**Material supplied:**
*****
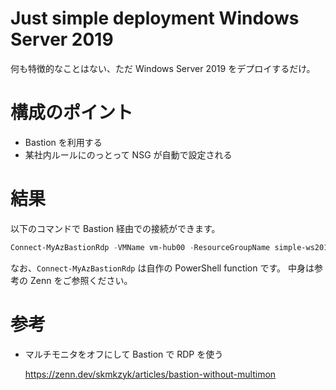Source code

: # Just simple deployment Windows Server 2019

何も特徴的なことはない、ただ Windows Server 2019 をデプロイするだけ。

# 構成のポイント

- Bastion を利用する
- 某社内ルールにのっとって NSG が自動で設定される

# 結果

以下のコマンドで Bastion 経由での接続ができます。

```powershell
Connect-MyAzBastionRdp -VMName vm-hub00 -ResourceGroupName simple-ws2019 -BastionName bast-hub00
```

なお、`Connect-MyAzBastionRdp` は自作の PowerShell function です。
中身は参考の Zenn をご参照ください。

# 参考

- マルチモニタをオフにして Bastion で RDP を使う

  https://zenn.dev/skmkzyk/articles/bastion-without-multimon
*****
**The problem:** For each line of the listing that holds the word "Server", show that line.

**The completed task:**
: # Just simple deployment Windows Server 2019
何も特徴的なことはない、ただ Windows Server 2019 をデプロイするだけ。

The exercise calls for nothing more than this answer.